また、ユーザーの身元を安全に認証する金融サービスを提供することができる。ブロックチェーンは分散型台帳を使用するため、ユーザーの身元情報が安全に保護され、ブロックチェーンが提供する安全性は、フィンテックサービスのセキュリティを根本的に強化する。ブロックチェーンを活用して融資サービスを提供する際、ユーザーの金融履歴はブロックチェーンに安全に保存され、これによりブロックチェーンベースの正確な信用評価が行われ、融資の審査過程が効率的に進む。また、資産をトークン化してデジタル資産として取引することもできる。不動産資産がトークン券と表現され、投資家が少額から不動産に投資することができるウィンウィン金融が実現できる。
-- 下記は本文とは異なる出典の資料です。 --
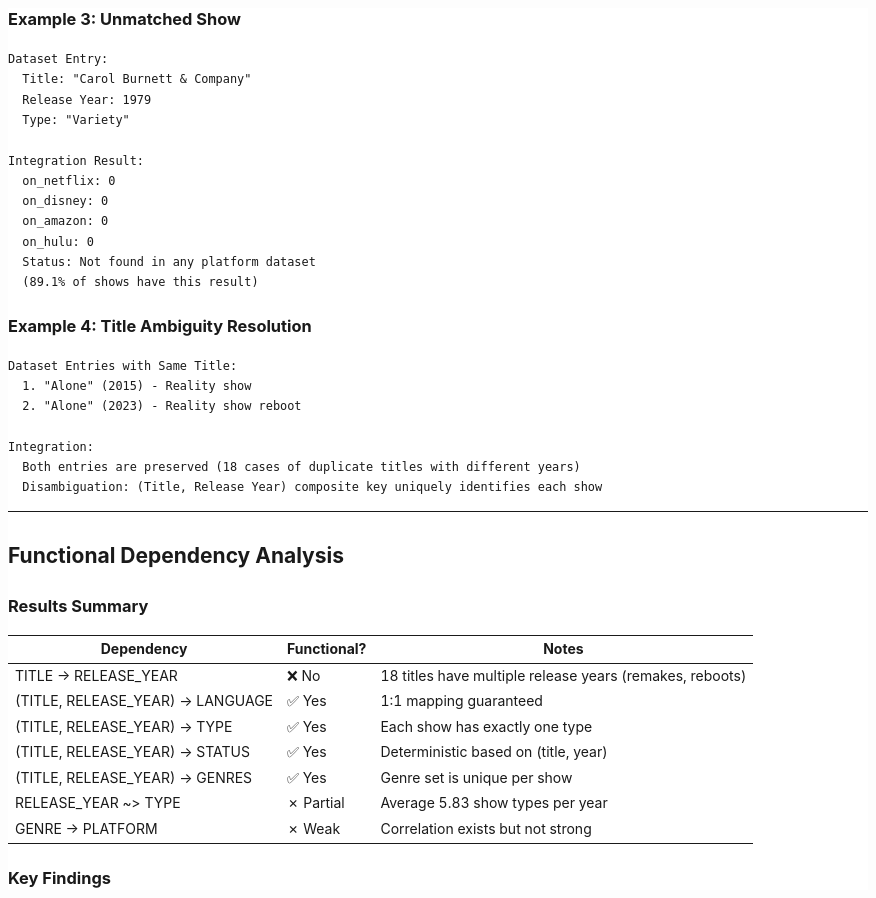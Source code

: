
 ```
```

### Example 3: Unmatched Show
```
Dataset Entry:
  Title: "Carol Burnett & Company"
  Release Year: 1979
  Type: "Variety"
  
Integration Result:
  on_netflix: 0
  on_disney: 0
  on_amazon: 0
  on_hulu: 0
  Status: Not found in any platform dataset
  (89.1% of shows have this result)
```

### Example 4: Title Ambiguity Resolution
```
Dataset Entries with Same Title:
  1. "Alone" (2015) - Reality show
  2. "Alone" (2023) - Reality show reboot
  
Integration:
  Both entries are preserved (18 cases of duplicate titles with different years)
  Disambiguation: (Title, Release Year) composite key uniquely identifies each show
```

---

## Functional Dependency Analysis

### Results Summary

| Dependency | Functional? | Notes |
|-----------|-----------|-------|
| TITLE → RELEASE_YEAR | ❌ No | 18 titles have multiple release years (remakes, reboots) |
| (TITLE, RELEASE_YEAR) → LANGUAGE | ✅ Yes | 1:1 mapping guaranteed |
| (TITLE, RELEASE_YEAR) → TYPE | ✅ Yes | Each show has exactly one type |
| (TITLE, RELEASE_YEAR) → STATUS | ✅ Yes | Deterministic based on (title, year) |
| (TITLE, RELEASE_YEAR) → GENRES | ✅ Yes | Genre set is unique per show |
| RELEASE_YEAR ~> TYPE | ✗ Partial | Average 5.83 show types per year |
| GENRE → PLATFORM | ✗ Weak | Correlation exists but not strong |

### Key Findings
金融サプライチェーンでスマートコントラクトを活用すれば、取引プロセスを効率的にリアルタイムで管理することができる。また、分散化したデータベースにより、取引の速度を飛躍的に向上させる。そのほか、グローバル決済と送金プロセスを迅速に処理できるため、金融の効率性を革新的に改善する。分散型身元管理システムを実装することができ、金融サプライチェーンの参加者間の安全な身元認証が可能だ。これにより、不正確な情報の流入を防ぎ、信頼性の高い取引が行われる。複数の参加者間で分散された元帳を共有することで、すべての関係者が取引記録をリアルタイムで閲覧することができ、これは情報の対称性と透明性を提供し、ブロックチェーンを通じた信頼性の高い取引を保証する。デジタル資産とトークン化された資産は、金融サプライチェーンにおける資金の流動性を向上させることができ、トークン化した資産は迅速に取引できる。これは資金の効率的な活用を助ける。このように、ブロックチェーンは金融サプライチェーンに革新的なソリューションを提供し、安全性、迅速性、透明性、効率性など、様々な面で金融サービスおよびサプライチェーンの管理にプラスの影響を与える。
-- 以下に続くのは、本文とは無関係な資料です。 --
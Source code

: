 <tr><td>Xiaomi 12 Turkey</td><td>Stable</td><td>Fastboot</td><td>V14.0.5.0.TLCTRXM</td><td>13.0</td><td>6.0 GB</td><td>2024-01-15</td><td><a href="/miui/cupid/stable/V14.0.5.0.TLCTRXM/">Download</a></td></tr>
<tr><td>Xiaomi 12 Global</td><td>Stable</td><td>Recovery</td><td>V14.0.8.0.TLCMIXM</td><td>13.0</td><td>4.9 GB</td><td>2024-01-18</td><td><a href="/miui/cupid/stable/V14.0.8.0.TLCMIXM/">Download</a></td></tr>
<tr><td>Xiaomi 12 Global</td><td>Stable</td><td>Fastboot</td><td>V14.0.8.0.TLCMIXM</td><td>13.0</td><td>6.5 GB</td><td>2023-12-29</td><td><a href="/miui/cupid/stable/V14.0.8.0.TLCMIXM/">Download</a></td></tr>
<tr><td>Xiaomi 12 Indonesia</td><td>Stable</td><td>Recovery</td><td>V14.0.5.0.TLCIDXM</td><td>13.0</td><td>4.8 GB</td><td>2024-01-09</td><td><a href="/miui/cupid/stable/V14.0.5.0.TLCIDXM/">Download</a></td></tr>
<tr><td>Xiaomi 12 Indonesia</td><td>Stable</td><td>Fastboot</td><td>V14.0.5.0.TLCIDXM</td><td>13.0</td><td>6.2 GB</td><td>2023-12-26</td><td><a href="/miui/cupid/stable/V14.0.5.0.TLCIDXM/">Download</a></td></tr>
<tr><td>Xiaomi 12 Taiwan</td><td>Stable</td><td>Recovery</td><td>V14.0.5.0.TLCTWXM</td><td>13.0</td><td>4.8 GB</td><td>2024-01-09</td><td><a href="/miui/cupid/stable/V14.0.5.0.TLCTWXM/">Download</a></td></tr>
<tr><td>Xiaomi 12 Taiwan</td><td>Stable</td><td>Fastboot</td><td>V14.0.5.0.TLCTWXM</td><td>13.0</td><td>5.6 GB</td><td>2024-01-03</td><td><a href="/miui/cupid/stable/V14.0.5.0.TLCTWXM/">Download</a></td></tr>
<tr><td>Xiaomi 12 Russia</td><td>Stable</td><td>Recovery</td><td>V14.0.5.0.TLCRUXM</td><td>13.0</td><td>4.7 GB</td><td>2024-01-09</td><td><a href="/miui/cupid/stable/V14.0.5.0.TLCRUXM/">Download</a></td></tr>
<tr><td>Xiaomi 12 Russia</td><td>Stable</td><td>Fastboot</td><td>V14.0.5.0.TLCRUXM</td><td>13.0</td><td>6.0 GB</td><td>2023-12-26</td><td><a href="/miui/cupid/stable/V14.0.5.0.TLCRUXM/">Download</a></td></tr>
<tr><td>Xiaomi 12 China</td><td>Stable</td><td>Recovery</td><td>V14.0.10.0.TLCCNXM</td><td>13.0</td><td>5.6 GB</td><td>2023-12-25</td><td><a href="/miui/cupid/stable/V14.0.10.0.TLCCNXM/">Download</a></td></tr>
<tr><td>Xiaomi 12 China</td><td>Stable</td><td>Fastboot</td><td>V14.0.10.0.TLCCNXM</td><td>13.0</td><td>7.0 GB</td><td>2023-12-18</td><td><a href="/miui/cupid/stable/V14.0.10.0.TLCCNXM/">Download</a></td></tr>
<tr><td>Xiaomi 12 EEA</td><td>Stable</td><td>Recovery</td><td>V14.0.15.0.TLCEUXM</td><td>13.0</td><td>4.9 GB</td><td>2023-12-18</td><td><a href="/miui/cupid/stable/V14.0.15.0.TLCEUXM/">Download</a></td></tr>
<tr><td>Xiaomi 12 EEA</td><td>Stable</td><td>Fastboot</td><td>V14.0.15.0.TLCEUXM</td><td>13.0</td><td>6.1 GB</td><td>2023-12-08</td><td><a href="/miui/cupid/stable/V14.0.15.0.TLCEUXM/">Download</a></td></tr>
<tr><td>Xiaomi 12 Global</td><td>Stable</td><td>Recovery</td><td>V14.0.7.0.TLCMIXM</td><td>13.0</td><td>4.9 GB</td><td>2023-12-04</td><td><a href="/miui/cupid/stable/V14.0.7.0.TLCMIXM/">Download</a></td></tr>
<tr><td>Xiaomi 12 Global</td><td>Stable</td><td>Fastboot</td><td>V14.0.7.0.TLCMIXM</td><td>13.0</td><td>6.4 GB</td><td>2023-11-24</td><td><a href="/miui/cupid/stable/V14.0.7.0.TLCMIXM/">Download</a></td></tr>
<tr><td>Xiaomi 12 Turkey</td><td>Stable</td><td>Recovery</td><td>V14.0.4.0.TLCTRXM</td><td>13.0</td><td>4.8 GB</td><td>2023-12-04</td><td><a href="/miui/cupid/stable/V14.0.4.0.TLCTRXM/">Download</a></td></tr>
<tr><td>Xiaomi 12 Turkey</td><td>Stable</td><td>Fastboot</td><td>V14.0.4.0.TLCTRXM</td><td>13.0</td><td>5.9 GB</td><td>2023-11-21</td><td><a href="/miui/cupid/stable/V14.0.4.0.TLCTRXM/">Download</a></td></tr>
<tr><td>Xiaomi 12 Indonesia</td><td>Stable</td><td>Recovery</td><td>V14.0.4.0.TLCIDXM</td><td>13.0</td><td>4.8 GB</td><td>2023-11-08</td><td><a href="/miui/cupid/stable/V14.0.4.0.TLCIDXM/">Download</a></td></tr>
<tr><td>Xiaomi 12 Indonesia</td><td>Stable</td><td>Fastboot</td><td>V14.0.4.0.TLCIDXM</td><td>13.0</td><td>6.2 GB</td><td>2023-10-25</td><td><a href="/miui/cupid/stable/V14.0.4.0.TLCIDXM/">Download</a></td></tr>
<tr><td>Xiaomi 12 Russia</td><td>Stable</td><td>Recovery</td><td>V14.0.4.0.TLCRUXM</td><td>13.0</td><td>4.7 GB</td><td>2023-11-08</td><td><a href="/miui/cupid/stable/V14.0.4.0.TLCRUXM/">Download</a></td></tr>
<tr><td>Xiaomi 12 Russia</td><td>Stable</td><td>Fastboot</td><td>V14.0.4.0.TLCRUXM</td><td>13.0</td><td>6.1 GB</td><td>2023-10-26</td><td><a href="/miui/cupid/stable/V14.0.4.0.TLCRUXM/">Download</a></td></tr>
フィンテック産業は一種のライセンス事業であり、法的な規制なしでは運営が不可能だ。現在、韓国の金融関連法規は43個に上る。金融産業は、消費者の権利保護と経済システムの安定性を維持することが非常に重要であるが、過度な規制によるイノベーションの阻害と相反が懸念される。2019年、革新的な金融サービスの開発と発展を支援するために、金融革新支援特別法が制定された。特別法には、革新金融サービス制度、指定代理人制度、委託テスト制度などが含まれており、金融サービスのバランスと安定性を同時に狙った革新金融を支援している。ただ、これまで活発だった革新金融の指定件数が2019年の77件から2023年には36件と急減しており、懸念が高まっている。フィンテック・スタートアップの現状と投資動向。これは拡大するフィンテック市場の発展傾向に逆行するものであり、早急に改善策が講じられるべきだ。私たちが保有しているデジタルインフラを最大化し、グローバルフィンテック産業の先導国として位置づけられる制度的支援が戦略的に必要な時だ。